** PROBLEM **
Each line of the entries below that includes "producing" belongs in your answer.

[Saved data entries]
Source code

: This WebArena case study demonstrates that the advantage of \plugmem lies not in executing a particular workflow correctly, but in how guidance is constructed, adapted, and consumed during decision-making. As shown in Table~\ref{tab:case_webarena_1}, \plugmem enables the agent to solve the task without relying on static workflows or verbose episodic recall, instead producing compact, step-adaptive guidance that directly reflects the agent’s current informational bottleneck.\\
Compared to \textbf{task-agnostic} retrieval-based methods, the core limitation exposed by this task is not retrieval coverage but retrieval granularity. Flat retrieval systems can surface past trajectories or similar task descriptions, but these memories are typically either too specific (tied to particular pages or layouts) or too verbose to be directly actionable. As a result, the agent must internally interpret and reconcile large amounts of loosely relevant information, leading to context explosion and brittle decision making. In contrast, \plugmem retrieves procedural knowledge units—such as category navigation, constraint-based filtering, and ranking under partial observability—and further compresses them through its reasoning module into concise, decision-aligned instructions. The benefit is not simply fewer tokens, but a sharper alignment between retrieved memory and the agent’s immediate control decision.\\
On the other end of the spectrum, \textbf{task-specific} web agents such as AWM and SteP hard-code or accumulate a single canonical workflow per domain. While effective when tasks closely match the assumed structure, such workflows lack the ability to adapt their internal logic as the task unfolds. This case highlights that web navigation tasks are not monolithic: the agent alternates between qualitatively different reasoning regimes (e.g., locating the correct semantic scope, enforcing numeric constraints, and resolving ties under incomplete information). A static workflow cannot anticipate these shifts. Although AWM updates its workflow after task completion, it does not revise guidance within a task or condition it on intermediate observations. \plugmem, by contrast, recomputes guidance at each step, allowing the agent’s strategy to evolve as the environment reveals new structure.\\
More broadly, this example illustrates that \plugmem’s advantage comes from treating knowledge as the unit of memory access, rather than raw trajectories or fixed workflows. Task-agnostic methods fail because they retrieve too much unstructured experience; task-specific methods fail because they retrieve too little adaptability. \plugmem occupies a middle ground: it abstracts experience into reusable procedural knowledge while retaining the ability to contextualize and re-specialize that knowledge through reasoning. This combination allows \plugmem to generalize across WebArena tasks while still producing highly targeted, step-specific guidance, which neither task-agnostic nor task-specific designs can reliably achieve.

** ANSWER FOR THIS EXERCISE **
: This WebArena case study demonstrates that the advantage of \plugmem lies not in executing a particular workflow correctly, but in how guidance is constructed, adapted, and consumed during decision-making. As shown in Table~\ref{tab:case_webarena_1}, \plugmem enables the agent to solve the task without relying on static workflows or verbose episodic recall, instead producing compact, step-adaptive guidance that directly reflects the agent’s current informational bottleneck.\\
More broadly, this example illustrates that \plugmem’s advantage comes from treating knowledge as the unit of memory access, rather than raw trajectories or fixed workflows. Task-agnostic methods fail because they retrieve too much unstructured experience; task-specific methods fail because they retrieve too little adaptability. \plugmem occupies a middle ground: it abstracts experience into reusable procedural knowledge while retaining the ability to contextualize and re-specialize that knowledge through reasoning. This combination allows \plugmem to generalize across WebArena tasks while still producing highly targeted, step-specific guidance, which neither task-agnostic nor task-specific designs can reliably achieve.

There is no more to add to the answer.